==== Materials provided ====

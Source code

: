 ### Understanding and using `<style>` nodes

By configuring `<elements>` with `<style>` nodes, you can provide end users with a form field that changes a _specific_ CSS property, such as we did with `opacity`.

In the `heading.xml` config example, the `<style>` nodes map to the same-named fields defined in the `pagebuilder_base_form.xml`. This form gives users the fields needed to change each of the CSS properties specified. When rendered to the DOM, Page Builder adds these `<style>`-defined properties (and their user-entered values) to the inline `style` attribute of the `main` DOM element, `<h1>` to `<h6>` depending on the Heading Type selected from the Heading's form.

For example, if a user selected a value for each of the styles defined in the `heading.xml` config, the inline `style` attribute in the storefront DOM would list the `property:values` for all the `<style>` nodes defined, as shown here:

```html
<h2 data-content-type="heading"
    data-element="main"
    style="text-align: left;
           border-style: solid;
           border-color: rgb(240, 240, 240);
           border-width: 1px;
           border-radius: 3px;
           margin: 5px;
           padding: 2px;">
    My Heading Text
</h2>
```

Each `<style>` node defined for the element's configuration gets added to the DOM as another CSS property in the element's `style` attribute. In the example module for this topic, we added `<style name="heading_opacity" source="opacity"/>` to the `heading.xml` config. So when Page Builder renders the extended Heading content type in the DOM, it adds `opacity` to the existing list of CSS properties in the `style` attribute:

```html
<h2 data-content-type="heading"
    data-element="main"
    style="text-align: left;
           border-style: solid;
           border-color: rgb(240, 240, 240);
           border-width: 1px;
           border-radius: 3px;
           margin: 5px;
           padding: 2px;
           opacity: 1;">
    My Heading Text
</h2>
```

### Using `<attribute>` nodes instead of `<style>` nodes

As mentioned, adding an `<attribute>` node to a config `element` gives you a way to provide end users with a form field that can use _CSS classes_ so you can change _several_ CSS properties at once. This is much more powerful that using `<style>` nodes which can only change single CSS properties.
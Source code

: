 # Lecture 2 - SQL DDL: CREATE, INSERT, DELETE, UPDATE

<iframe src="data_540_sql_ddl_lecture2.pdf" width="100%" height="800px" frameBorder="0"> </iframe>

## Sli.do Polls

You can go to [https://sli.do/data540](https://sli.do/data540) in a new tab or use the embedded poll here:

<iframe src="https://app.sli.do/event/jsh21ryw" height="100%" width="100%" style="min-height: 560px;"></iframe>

====

**About this exercise:** The lines holding the word "width" are the answer. Pull them out of the records and copy them.

**Exercise solution:**
           border-width: 1px;
           border-width: 1px;
<iframe src="data_540_sql_ddl_lecture2.pdf" width="100%" height="800px" frameBorder="0"> </iframe>
<iframe src="https://app.sli.do/event/jsh21ryw" height="100%" width="100%" style="min-height: 560px;"></iframe>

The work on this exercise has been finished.